> WHAT YOU WILL DO: The answer should be each line of the records that contains the word "directory"; please copy them all.

> DATASET CONTENT:
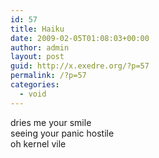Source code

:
 ```yaml
---
id: 57
title: Haiku
date: 2009-02-05T01:08:03+00:00
author: admin
layout: post
guid: http://x.exedre.org/?p=57
permalink: /?p=57
categories:
  - void
---
```

<span class="status_text">dries me your smile<br /> seeing your panic hostile<br /> oh kernel vile</span>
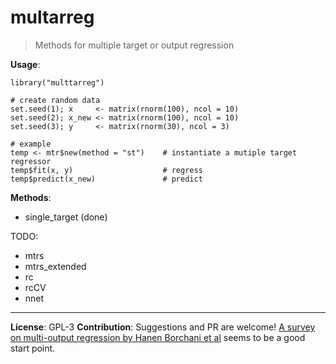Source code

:# multarreg
> Methods for multiple target or output regression

**Usage**:

```
library("multtarreg")

# create random data
set.seed(1); x     <- matrix(rnorm(100), ncol = 10)
set.seed(2); x_new <- matrix(rnorm(100), ncol = 10) 
set.seed(3); y     <- matrix(rnorm(30), ncol = 3)

# example
temp <- mtr$new(method = "st")    # instantiate a mutiple target regressor
temp$fit(x, y)                    # regress 
temp$predict(x_new)               # predict
```

**Methods**:

- single_target (done)

TODO:

- mtrs
- mtrs_extended
- rc
- rcCV
- nnet

----

**License**: GPL-3
**Contribution**: Suggestions and PR are welcome! [A survey on multi-output regression by Hanen Borchani et al](oa.upm.es/id/eprint/40804/contents) seems to be a good start point.
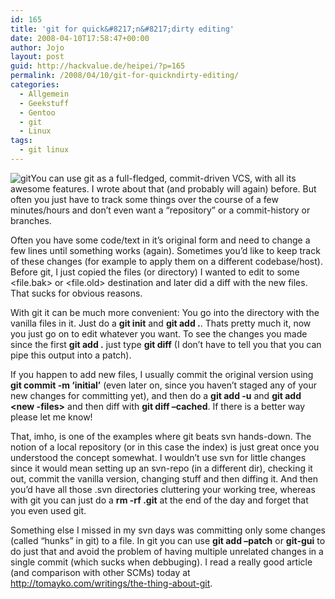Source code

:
 ```yaml
---
id: 165
title: 'git for quick&#8217;n&#8217;dirty editing'
date: 2008-04-10T17:58:47+00:00
author: Jojo
layout: post
guid: http://hackvalue.de/heipei/?p=165
permalink: /2008/04/10/git-for-quickndirty-editing/
categories:
  - Allgemein
  - Geekstuff
  - Gentoo
  - git
  - Linux
tags:
  - git linux
---
```

<img src="/weblog/git-logo.png" alt="git" class="alignleft" />You can use git as a full-fledged, commit-driven VCS, with all its awesome features. I wrote about that (and probably will again) before. But often you just have to track some things over the course of a few minutes/hours and don&#8217;t even want a &#8220;repository&#8221; or a commit-history or branches.

Often you have some code/text in it&#8217;s original form and need to change a few lines until something works (again). Sometimes you&#8217;d like to keep track of these changes (for example to apply them on a different codebase/host). Before git, I just copied the files (or directory) I wanted to edit to some <file.bak> or <file.old> destination and later did a diff with the new files. That sucks for obvious reasons.
  
With git it can be much more convenient: You go into the directory with the vanilla files in it. Just do a **git init** and **git add .**. Thats pretty much it, now you just go on to edit whatever you want. To see the changes you made since the first **git add .** just type **git diff** (I don&#8217;t have to tell you that you can pipe this output into a patch).
  
If you happen to add new files, I usually commit the original version using **git commit -m &#8216;initial&#8217;** (even later on, since you haven&#8217;t staged any of your new changes for committing yet), and then do a **git add -u** and **git add <new -files>** and then diff with **git diff &#8211;cached**. If there is a better way please let me know!

That, imho, is one of the examples where git beats svn hands-down. The notion of a local repository (or in this case the index) is just great once you understood the concept somewhat. I wouldn&#8217;t use svn for little changes since it would mean setting up an svn-repo (in a different dir), checking it out, commit the vanilla version, changing stuff and then diffing it. And then you&#8217;d have all those .svn directories cluttering your working tree, whereas with git you can just do a **rm -rf .git** at the end of the day and forget that you even used git.

Something else I missed in my svn days was committing only some changes (called &#8220;hunks&#8221; in git) to a file. In git you can use **git add &#8211;patch** or **git-gui** to do just that and avoid the problem of having multiple unrelated changes in a single commit (which sucks when debbuging). I read a really good article (and comparison with other SCMs) today at <http://tomayko.com/writings/the-thing-about-git>.
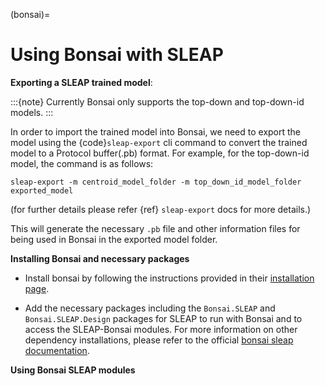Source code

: (bonsai)=

# Using Bonsai with SLEAP

**Exporting a SLEAP trained model**:

:::{note}
Currently Bonsai only supports the top-down and top-down-id models.
:::

In order to import the trained model into Bonsai, we need to export the model using the {code}`sleap-export` cli command to convert the trained model to a Protocol buffer(.pb) format. For example, for the top-down-id model, the command is as follows:

```
sleap-export -m centroid_model_folder -m top_down_id_model_folder exported_model
```

(for further details please refer {ref} `sleap-export` docs for more details.)

This will generate the necessary `.pb` file and other information files for being used in Bonsai in the exported model folder.

**Installing Bonsai and necessary packages**

- Install bonsai by following the instructions provided in their [installation page](https://bonsai-rx.org/docs/articles/installation.html). 

- Add the necessary packages including the `Bonsai.SLEAP` and `Bonsai.SLEAP.Design` packages for SLEAP to run with Bonsai and to access the SLEAP-Bonsai modules. For more information on other dependency installations, please refer to the official [bonsai sleap documentation](https://github.com/bonsai-rx/sleap?tab=readme-ov-file#bonsai---sleap).

**Using Bonsai SLEAP modules**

> WRITTEN SOLUTION:
Often you have some code/text in it&#8217;s original form and need to change a few lines until something works (again). Sometimes you&#8217;d like to keep track of these changes (for example to apply them on a different codebase/host). Before git, I just copied the files (or directory) I wanted to edit to some <file.bak> or <file.old> destination and later did a diff with the new files. That sucks for obvious reasons.
With git it can be much more convenient: You go into the directory with the vanilla files in it. Just do a **git init** and **git add .**. Thats pretty much it, now you just go on to edit whatever you want. To see the changes you made since the first **git add .** just type **git diff** (I don&#8217;t have to tell you that you can pipe this output into a patch).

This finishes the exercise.